> [Work task] For every line in the material below that holds "query", report the line.

++++++++

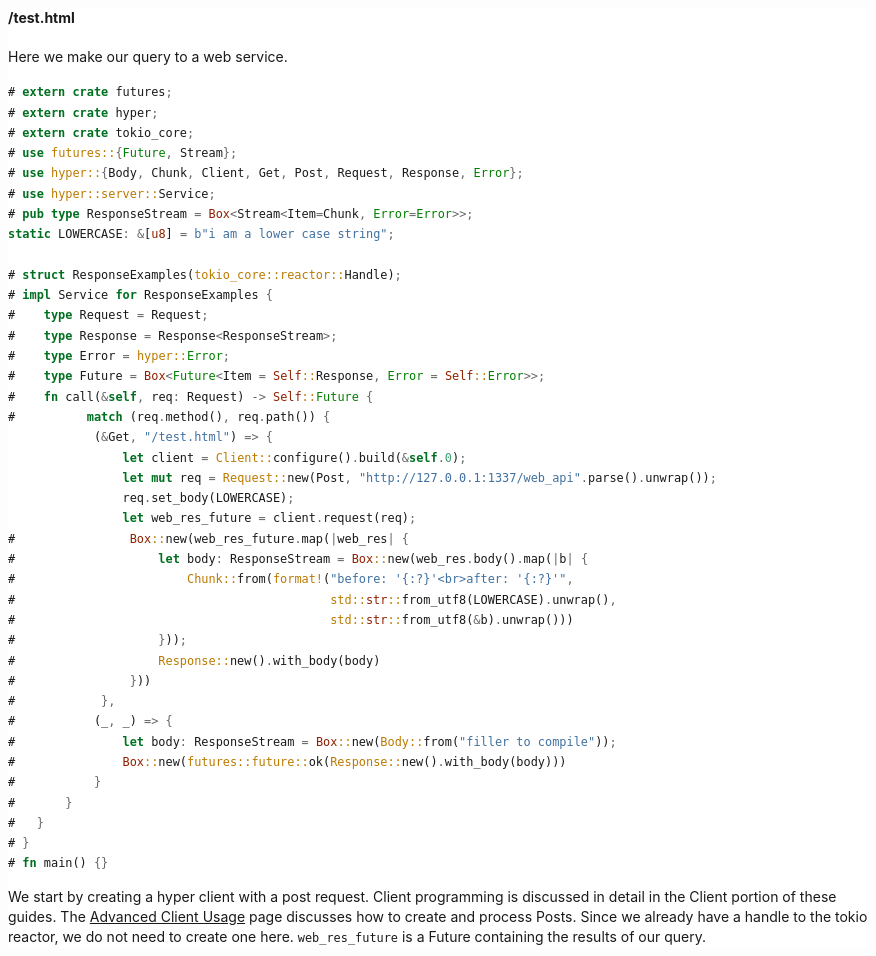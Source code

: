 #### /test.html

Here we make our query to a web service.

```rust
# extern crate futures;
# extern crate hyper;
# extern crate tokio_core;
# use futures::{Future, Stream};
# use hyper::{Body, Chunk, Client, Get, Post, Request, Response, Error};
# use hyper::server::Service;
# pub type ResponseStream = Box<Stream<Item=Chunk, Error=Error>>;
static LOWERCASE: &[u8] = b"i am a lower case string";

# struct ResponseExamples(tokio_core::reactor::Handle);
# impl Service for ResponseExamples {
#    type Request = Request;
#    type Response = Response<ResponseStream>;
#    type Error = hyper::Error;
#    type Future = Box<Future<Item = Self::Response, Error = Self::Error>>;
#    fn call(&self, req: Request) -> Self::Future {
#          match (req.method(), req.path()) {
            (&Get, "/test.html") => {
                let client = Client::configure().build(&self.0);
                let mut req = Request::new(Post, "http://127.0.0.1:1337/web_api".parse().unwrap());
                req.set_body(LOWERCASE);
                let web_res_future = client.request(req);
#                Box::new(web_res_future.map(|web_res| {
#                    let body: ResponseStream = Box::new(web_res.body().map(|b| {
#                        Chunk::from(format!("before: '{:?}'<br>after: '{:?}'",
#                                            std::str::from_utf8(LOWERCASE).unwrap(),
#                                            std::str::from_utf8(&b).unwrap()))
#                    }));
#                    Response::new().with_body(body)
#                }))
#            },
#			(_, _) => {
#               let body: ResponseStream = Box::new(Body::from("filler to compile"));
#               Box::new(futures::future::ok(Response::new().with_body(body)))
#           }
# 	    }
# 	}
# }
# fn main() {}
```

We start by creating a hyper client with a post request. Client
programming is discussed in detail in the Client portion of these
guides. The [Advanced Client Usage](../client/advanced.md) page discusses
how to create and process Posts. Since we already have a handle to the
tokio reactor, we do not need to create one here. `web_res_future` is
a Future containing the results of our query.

++++++++

> [Answer to this exercise]
Here we make our query to a web service.
a Future containing the results of our query.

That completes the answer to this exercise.